We understand that your early career had nothing to do with the world of Photography, correct? Would you like to tell us how it all started, how did you find this vocation that led you to become a professional photographer?
I started my career in Geographic Information Systems at the Department of Water Affairs & Forestry in South Africa – all in all a very enjoyable and technically advanced environment. However, projects (including maps) had to be produced according to very specific engineering guidelines, which slightly aggravated the creative in me.
To compensate for this creative void, I volunteered to create the first website of the Department, which kickstarted a whole new career in web development.
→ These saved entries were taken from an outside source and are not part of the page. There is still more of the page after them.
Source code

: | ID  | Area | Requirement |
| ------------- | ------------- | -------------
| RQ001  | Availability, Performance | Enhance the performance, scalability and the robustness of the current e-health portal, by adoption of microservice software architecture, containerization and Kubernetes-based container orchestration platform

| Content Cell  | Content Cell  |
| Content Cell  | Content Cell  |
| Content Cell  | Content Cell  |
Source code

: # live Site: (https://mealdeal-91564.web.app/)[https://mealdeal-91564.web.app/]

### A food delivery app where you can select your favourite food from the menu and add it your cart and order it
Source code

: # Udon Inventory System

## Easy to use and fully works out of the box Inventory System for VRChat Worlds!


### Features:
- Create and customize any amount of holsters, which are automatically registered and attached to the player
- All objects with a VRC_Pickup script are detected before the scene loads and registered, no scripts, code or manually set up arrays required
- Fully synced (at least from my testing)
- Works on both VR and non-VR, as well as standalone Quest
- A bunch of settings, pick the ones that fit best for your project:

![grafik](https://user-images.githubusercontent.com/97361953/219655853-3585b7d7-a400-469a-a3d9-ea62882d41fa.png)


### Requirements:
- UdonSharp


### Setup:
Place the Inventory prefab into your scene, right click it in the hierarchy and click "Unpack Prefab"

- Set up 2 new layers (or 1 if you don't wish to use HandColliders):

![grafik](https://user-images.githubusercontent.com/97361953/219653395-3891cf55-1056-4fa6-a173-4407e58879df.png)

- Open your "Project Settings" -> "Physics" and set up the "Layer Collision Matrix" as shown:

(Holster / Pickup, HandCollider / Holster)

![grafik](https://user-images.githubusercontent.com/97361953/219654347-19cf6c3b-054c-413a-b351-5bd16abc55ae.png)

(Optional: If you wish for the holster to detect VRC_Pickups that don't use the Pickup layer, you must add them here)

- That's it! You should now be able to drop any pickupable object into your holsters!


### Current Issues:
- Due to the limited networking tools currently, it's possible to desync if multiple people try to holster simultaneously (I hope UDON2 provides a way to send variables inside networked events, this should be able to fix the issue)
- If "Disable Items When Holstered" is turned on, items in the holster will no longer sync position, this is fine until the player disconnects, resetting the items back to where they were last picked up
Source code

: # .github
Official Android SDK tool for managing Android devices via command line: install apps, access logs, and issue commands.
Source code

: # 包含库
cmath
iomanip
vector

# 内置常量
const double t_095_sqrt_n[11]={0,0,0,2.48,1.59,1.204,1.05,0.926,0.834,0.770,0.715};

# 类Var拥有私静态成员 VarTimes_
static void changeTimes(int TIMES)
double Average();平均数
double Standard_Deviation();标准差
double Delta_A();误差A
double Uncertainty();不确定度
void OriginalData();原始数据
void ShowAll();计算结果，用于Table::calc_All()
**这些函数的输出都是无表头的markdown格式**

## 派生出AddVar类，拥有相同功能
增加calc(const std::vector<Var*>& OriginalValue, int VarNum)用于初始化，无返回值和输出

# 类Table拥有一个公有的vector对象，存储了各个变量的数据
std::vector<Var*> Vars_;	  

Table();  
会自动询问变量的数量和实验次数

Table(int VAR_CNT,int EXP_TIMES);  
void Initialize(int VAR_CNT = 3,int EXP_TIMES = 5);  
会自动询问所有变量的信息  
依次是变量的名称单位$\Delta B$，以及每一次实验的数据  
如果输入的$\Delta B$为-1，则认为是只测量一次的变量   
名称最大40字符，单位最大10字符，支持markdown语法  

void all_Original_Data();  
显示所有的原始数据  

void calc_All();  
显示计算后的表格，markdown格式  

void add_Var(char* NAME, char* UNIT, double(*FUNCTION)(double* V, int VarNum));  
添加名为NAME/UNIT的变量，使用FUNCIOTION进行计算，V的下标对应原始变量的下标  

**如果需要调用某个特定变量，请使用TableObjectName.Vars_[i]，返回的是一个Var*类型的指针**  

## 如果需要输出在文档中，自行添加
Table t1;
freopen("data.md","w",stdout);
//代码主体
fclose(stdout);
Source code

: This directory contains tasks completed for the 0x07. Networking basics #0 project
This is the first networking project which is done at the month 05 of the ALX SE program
I moved on to doing a brief stint in e-commerce and then becoming a webmaster/project manager for a tourism/wildlife company – my absolute dream job then.
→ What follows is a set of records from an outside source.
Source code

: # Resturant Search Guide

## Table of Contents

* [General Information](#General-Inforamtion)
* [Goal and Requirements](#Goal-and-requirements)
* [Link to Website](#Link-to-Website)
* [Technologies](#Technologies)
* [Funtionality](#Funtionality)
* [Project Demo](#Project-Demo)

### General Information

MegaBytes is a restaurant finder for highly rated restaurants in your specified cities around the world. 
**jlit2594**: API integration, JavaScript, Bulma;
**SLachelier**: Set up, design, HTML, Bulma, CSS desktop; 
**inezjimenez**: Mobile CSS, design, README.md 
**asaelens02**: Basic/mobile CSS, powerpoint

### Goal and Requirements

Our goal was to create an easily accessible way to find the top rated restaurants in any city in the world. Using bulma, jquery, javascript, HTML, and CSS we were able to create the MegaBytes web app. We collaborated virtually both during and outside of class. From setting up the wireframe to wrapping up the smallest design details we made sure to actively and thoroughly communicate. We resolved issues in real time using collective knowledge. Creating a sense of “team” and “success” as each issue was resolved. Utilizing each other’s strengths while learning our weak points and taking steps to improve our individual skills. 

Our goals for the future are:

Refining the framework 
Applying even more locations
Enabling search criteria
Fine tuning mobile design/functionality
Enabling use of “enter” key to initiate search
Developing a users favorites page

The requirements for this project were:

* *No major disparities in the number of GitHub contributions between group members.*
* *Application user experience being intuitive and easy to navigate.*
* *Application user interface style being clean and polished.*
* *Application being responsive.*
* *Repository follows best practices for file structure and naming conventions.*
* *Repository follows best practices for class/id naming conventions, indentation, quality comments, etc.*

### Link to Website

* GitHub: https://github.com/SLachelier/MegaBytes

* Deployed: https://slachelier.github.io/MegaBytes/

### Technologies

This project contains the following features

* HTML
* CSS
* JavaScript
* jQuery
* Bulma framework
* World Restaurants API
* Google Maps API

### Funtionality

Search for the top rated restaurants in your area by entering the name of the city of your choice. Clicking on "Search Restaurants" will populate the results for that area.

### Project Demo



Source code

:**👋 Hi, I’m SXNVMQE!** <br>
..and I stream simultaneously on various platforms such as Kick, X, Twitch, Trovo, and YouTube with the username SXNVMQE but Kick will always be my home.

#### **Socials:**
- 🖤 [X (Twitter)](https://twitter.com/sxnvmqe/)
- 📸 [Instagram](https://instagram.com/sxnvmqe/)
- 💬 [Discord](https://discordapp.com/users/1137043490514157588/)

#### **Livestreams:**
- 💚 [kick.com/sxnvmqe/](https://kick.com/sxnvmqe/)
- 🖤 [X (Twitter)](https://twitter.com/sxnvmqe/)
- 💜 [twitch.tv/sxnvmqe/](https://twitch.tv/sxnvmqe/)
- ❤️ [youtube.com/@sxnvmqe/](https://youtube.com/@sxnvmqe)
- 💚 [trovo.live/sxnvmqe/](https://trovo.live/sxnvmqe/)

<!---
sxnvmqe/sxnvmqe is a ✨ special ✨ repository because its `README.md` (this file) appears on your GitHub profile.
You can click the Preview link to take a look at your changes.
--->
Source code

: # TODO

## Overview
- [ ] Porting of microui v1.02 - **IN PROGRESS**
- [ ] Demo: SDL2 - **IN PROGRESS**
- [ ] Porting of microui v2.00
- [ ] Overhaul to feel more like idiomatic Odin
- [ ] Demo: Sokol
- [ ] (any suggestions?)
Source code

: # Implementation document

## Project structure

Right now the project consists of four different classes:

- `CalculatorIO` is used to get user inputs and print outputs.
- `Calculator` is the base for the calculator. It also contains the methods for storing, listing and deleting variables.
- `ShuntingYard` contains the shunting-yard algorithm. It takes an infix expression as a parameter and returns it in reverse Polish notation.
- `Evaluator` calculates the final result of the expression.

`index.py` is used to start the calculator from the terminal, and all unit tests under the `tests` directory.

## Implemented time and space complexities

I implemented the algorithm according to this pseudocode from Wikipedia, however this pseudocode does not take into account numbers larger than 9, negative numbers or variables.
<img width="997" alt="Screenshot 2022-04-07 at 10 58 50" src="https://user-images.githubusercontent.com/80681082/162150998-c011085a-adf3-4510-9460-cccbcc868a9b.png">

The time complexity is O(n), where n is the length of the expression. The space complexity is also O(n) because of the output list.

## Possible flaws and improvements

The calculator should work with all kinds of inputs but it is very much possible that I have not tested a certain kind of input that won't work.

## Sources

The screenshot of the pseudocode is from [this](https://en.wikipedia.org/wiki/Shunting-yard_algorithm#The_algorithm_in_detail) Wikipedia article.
It was there that I befriended a wildlife photographer, who would call me on a Friday morning, from the middle of my beloved Kruger National Park, while we were knee-deep in deadlines at the office. These deadlines and client requests would start to follow you on long weekends & holidays, and slowly but surely, the permanent stress levels rose… up to a point where I decided: You only live once, do what you really love.
I wasn’t married at that stage and decided to resign and become a professional photographer. I had a fair amount of money saved up, and the house and car were paid off – surely enough I thought, to see me through a period of making a name for myself and then be able to generate enough income to make a living.
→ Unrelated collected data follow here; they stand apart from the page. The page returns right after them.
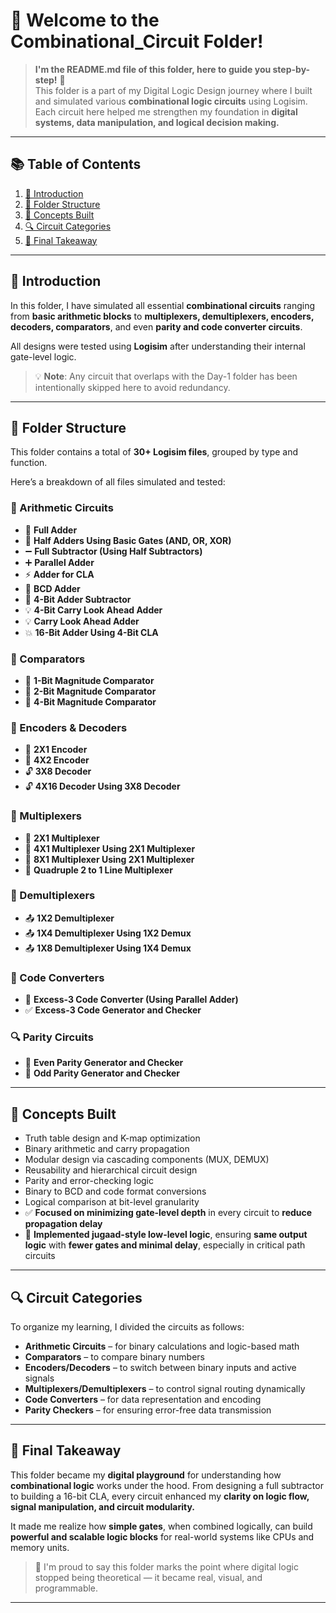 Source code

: # 🔗 Welcome to the Combinational_Circuit Folder!
> **I'm the README.md file of this folder, here to guide you step-by-step!** 🚀  
This folder is a part of my Digital Logic Design journey where I built and simulated various **combinational logic circuits** using Logisim.  
Each circuit here helped me strengthen my foundation in **digital systems, data manipulation, and logical decision making.**

---

## 📚 **Table of Contents**
1. [📖 Introduction](#-introduction)  
2. [📁 Folder Structure](#-folder-structure)  
3. [🧠 Concepts Built](#-concepts-built)  
4. [🔍 Circuit Categories](#-circuit-categories)  
5. [🎯 Final Takeaway](#-final-takeaway)

---

## 📖 **Introduction**
In this folder, I have simulated all essential **combinational circuits** ranging from **basic arithmetic blocks** to **multiplexers, demultiplexers, encoders, decoders, comparators**, and even **parity and code converter circuits**.

All designs were tested using **Logisim** after understanding their internal gate-level logic.  
> 💡 **Note**: Any circuit that overlaps with the Day-1 folder has been intentionally skipped here to avoid redundancy.

---

## 📁 **Folder Structure**
This folder contains a total of **30+ Logisim files**, grouped by type and function.

Here’s a breakdown of all files simulated and tested:

### 🔢 Arithmetic Circuits
- 🧮 **Full Adder**  
- 🧮 **Half Adders Using Basic Gates (AND, OR, XOR)**  
- ➖ **Full Subtractor (Using Half Subtractors)**  
- ➕ **Parallel Adder**  
- ⚡ **Adder for CLA**  
- 🔢 **BCD Adder**  
- 🔁 **4-Bit Adder Subtractor**  
- 💡 **4-Bit Carry Look Ahead Adder**  
- 💡 **Carry Look Ahead Adder**  
- 💥 **16-Bit Adder Using 4-Bit CLA**

### 📐 Comparators
- 🟰 **1-Bit Magnitude Comparator**  
- 🟰 **2-Bit Magnitude Comparator**  
- 🟰 **4-Bit Magnitude Comparator**

### 🔄 Encoders & Decoders
- 🔐 **2X1 Encoder**  
- 🔐 **4X2 Encoder**  
- 🔓 **3X8 Decoder**  
- 🔓 **4X16 Decoder Using 3X8 Decoder**

### 🔁 Multiplexers
- 🔘 **2X1 Multiplexer**  
- 🔘 **4X1 Multiplexer Using 2X1 Multiplexer**  
- 🔘 **8X1 Multiplexer Using 2X1 Multiplexer**  
- 🔘 **Quadruple 2 to 1 Line Multiplexer**

### 🔀 Demultiplexers
- 📤 **1X2 Demultiplexer**  
- 📤 **1X4 Demultiplexer Using 1X2 Demux**  
- 📤 **1X8 Demultiplexer Using 1X4 Demux**

### 🔣 Code Converters
- 🔄 **Excess-3 Code Converter (Using Parallel Adder)**  
- ✅ **Excess-3 Code Generator and Checker**

### 🔍 Parity Circuits
- 📏 **Even Parity Generator and Checker**  
- 📐 **Odd Parity Generator and Checker**

---

## 🧠 **Concepts Built**
- Truth table design and K-map optimization  
- Binary arithmetic and carry propagation  
- Modular design via cascading components (MUX, DEMUX)  
- Reusability and hierarchical circuit design  
- Parity and error-checking logic  
- Binary to BCD and code format conversions  
- Logical comparison at bit-level granularity  
- ✅ **Focused on minimizing gate-level depth** in every circuit to **reduce propagation delay**  
- 🧠 **Implemented jugaad-style low-level logic**, ensuring **same output logic** with **fewer gates and minimal delay**, especially in critical path circuits

---

## 🔍 **Circuit Categories**
To organize my learning, I divided the circuits as follows:
- **Arithmetic Circuits** – for binary calculations and logic-based math
- **Comparators** – to compare binary numbers
- **Encoders/Decoders** – to switch between binary inputs and active signals
- **Multiplexers/Demultiplexers** – to control signal routing dynamically
- **Code Converters** – for data representation and encoding
- **Parity Checkers** – for ensuring error-free data transmission

---

## 🎯 **Final Takeaway**
This folder became my **digital playground** for understanding how **combinational logic** works under the hood. From designing a full subtractor to building a 16-bit CLA, every circuit enhanced my **clarity on logic flow, signal manipulation, and circuit modularity.**

It made me realize how **simple gates**, when combined logically, can build **powerful and scalable logic blocks** for real-world systems like CPUs and memory units.

> 📌 I'm proud to say this folder marks the point where digital logic stopped being theoretical — it became real, visual, and programmable.

---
However… I was quickly exposed to the up and down life of a photographer!
The savings ran out after 3 months, and creative thinking was needed to stay afloat. I started selling cameras on-line in South Africa (importing them from New York). It was very profitable for 3 years, until the 2008-2009 global financial crisis hit. It severely affected sales, and at last, I turned to doing what I originally set out to do… doing photography full-time.
At first I did it all: wedding, portrait, event and even product photography.
Then through a friend (from the previous tourism/wildlife company), I met a real estate agent, who required photography of their listed properties.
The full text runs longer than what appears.